**Exercise requirements**
Scan the lines below for the string "hatenadiary" and copy every one that has it.

═════ Available data

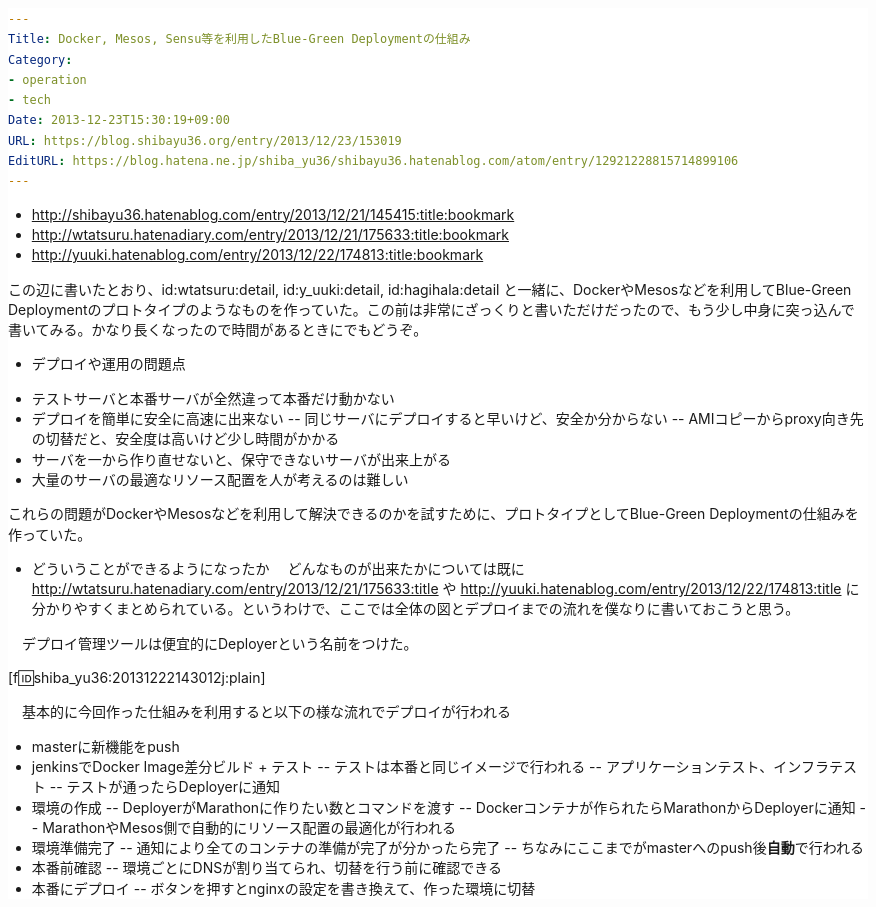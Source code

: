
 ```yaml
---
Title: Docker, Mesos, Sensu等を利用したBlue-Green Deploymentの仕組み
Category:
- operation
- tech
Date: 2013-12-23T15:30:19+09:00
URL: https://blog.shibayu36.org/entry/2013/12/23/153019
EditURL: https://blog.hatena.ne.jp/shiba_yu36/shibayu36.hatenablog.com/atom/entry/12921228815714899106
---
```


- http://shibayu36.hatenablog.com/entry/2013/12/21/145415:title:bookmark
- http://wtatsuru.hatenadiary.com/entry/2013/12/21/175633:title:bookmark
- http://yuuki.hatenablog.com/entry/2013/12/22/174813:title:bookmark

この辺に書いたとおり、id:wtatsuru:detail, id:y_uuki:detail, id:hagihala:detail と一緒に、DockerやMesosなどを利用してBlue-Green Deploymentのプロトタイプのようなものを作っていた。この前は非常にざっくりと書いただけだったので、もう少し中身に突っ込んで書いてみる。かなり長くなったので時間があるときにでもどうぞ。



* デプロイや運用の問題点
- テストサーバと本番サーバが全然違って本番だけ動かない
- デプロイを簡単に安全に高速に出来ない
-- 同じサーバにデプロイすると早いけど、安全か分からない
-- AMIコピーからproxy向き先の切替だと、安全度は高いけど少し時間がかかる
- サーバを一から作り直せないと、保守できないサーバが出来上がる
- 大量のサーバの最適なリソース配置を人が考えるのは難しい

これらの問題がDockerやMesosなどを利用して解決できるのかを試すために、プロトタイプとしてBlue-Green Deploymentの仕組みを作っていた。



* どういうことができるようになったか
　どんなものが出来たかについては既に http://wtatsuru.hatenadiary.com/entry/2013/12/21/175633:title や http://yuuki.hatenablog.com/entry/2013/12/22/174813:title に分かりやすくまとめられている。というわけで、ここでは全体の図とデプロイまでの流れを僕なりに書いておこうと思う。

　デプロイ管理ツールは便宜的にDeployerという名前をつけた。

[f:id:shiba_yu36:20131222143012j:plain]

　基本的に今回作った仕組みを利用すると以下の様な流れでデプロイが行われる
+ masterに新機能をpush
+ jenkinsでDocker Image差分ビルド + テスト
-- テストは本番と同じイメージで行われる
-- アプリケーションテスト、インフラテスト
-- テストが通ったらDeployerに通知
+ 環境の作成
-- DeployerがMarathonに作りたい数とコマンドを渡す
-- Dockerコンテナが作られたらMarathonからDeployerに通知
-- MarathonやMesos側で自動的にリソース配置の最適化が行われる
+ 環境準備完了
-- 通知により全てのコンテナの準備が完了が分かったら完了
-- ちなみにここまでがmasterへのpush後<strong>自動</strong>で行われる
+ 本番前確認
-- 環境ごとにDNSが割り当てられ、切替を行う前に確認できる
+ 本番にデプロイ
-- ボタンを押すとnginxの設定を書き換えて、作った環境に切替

══════════
═════ Available data

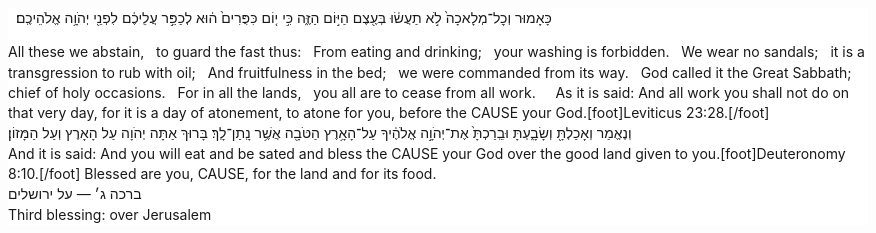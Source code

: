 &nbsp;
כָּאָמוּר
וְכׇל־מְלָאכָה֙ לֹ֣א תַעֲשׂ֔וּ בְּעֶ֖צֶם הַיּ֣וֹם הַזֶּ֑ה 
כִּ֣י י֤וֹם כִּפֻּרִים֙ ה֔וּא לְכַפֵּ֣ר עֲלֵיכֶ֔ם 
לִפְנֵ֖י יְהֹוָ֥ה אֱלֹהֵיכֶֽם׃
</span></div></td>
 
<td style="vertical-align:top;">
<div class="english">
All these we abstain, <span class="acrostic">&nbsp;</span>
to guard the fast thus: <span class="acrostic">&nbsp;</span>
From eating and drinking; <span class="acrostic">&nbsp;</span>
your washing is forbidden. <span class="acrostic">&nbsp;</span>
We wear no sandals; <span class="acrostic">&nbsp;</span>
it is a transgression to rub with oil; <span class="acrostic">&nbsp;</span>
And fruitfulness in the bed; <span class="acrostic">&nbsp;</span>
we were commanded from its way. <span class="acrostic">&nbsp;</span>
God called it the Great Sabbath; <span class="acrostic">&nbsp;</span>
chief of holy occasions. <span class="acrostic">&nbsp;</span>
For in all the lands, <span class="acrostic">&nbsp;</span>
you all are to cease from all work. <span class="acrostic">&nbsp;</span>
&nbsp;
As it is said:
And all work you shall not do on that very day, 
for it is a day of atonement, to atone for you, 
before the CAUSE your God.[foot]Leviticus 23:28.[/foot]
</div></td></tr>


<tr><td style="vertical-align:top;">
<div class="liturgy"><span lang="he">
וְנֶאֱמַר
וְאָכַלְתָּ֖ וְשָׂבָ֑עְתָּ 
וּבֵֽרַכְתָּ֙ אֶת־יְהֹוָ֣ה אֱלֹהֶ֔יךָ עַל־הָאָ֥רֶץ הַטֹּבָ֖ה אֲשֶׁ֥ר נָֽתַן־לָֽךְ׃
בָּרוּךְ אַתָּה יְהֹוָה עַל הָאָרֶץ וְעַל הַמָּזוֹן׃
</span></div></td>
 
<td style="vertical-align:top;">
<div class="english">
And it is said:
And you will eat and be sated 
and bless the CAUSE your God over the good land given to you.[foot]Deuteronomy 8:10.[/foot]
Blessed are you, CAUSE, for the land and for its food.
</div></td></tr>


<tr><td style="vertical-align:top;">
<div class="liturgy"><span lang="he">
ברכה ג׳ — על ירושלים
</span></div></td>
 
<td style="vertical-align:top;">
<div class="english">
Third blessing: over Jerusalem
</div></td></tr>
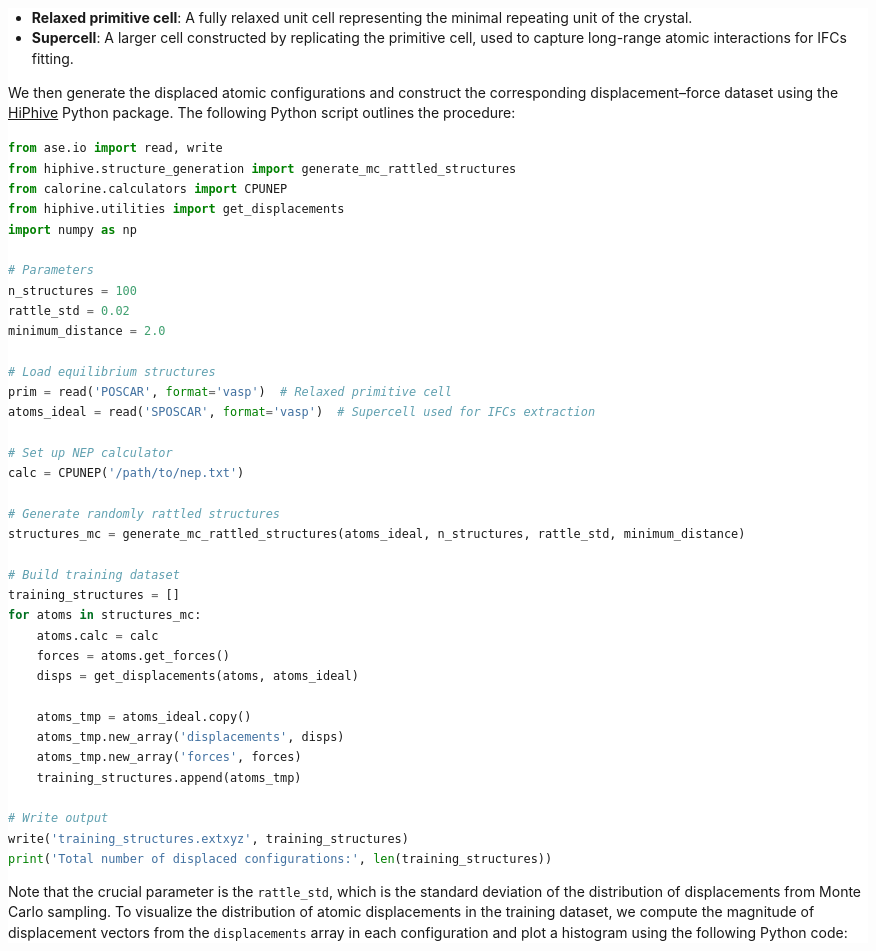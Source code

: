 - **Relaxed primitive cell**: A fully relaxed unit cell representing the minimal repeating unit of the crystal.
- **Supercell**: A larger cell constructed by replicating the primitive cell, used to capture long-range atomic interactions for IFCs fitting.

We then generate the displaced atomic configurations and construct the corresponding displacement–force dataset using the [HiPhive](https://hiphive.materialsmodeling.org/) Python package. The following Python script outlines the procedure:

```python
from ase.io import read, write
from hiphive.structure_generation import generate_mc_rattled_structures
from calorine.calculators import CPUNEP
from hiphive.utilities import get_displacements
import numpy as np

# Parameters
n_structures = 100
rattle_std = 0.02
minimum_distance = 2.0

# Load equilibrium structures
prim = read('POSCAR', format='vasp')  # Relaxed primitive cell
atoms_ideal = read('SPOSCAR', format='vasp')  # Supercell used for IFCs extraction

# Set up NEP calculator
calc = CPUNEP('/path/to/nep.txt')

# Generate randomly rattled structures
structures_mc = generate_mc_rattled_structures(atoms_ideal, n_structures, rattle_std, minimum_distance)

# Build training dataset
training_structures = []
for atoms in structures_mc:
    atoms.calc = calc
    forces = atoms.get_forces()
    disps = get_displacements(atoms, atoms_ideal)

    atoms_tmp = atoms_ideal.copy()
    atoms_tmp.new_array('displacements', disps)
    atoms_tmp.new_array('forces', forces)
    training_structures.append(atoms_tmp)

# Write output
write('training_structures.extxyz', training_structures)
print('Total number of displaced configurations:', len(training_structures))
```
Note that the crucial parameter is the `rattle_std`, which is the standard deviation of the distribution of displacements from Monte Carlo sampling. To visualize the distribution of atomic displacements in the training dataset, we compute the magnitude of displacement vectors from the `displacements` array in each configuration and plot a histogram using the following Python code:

══════════
═════ Available data

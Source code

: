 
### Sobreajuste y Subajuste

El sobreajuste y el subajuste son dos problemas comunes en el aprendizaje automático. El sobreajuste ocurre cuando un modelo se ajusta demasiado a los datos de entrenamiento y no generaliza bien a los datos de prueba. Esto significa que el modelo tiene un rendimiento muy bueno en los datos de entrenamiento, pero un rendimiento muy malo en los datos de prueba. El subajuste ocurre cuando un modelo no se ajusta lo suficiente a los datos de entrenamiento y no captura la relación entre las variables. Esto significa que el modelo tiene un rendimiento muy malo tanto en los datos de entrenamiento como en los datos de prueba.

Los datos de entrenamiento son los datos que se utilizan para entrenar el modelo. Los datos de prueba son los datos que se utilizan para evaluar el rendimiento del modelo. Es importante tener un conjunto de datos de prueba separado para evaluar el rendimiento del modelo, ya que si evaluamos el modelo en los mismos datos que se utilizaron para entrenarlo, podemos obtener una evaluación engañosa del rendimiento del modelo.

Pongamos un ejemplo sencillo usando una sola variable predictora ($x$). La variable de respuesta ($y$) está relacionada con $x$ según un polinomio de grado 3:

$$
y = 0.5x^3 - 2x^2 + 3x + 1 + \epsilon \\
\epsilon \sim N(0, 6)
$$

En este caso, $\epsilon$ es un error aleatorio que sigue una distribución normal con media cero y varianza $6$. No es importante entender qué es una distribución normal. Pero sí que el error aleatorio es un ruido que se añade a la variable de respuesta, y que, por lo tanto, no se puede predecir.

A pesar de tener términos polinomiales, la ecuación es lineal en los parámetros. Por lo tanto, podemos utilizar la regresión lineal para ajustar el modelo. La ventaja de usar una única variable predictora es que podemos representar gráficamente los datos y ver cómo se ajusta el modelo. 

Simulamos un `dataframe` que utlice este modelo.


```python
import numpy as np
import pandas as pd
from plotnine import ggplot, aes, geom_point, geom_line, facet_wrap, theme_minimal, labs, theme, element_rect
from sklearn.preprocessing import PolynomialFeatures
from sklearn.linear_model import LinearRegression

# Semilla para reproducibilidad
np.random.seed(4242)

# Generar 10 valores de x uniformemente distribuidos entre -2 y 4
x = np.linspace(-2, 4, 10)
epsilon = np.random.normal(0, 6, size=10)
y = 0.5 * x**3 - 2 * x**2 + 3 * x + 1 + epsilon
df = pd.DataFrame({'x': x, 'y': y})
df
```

══════════

**Written answer**
- http://wtatsuru.hatenadiary.com/entry/2013/12/21/175633:title:bookmark
　どんなものが出来たかについては既に http://wtatsuru.hatenadiary.com/entry/2013/12/21/175633:title や http://yuuki.hatenablog.com/entry/2013/12/22/174813:title に分かりやすくまとめられている。というわけで、ここでは全体の図とデプロイまでの流れを僕なりに書いておこうと思う。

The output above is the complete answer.